By Tristan Blampied
The confluence of a variety of trends—social, cultural, technological, regulatory—are combining to bring the banking industry to a generational inflection point. One where long-established business models and processes are under threat, with agile and dynamic entrants from the outside poised to capture emerging growth markets.
This ‘disruption’ is much broader than a simply ‘digital’ phenomena.

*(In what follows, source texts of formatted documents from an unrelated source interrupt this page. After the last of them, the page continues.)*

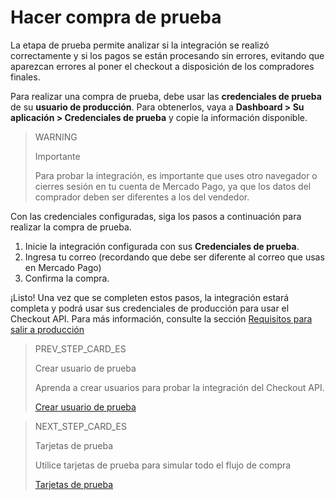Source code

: # Hacer compra de prueba

La etapa de prueba permite analizar si la integración se realizó correctamente y si los pagos se están procesando sin errores, evitando que aparezcan errores al poner el checkout a disposición de los compradores finales.

Para realizar una compra de prueba, debe usar las **credenciales de prueba** de su **usuario de producción**. Para obtenerlos, vaya a **Dashboard > Su aplicación > Credenciales de prueba** y copie la información disponible.

> WARNING
>
> Importante
>
> Para probar la integración, es importante que uses otro navegador o cierres sesión en tu cuenta de Mercado Pago, ya que los datos del comprador deben ser diferentes a los del vendedor.


Con las credenciales configuradas, siga los pasos a continuación para realizar la compra de prueba.


1. Inicie la integración configurada con sus **Credenciales de prueba**.
2. Ingresa tu correo (recordando que debe ser diferente al correo que usas en Mercado Pago)
3. Confirma la compra.

¡Listo! Una vez que se completen estos pasos, la integración estará completa y podrá usar sus credenciales de producción para usar el Checkout API. Para más información, consulte la sección [Requisitos para salir a producción](/developers/es/docs/checkout-api/integration-test/go-to-production-requirements)

> PREV_STEP_CARD_ES
>
> Crear usuario de prueba
>
> Aprenda a crear usuarios para probar la integración del Checkout API.
>
> [Crear usuario de prueba](/developers/es/docs/checkout-api/integration-test/create-test-user)

> NEXT_STEP_CARD_ES
>
> Tarjetas de prueba
>
> Utilice tarjetas de prueba para simular todo el flujo de compra
>
> [Tarjetas de prueba](/developers/es/docs/checkout-api/integration-test/test-cards)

While the catch-all phrase may fail to fully identify the wide variety of drivers that are transforming the banking ecosystem, technology innovation is fundamentally at the heart of the transformational challenges we as an industry face.
Innovation imperative
From innovations in cross-border payments (Ripple, SWIFT GPI), the global adoption of new instant-payment infrastructures (around 40 today, a 60% increase from 2017), a mainstream reliance upon biometric identity authenticators (voice/iris/facial/ fingerprint), to the growing expansion of Open Banking and API connectivity models (beyond PSD2 inEurope, initiatives are underway in the US, Australia, Hong Kong, Singapore and India), our industry is changing at an unprecedented velocity, with regulatory mandates playing an important role in driving some of these changes.
In this era of disruption and transformation, banks have little option but to review and re-engineer existing business processes and models, not only to ensure they can manage the security and compliance consequences of a move towards instant and multi-party API transactions, but more fundamentally to remain relevant and competitive—strengthening their service propositions for both existing and, hopefully, new customers.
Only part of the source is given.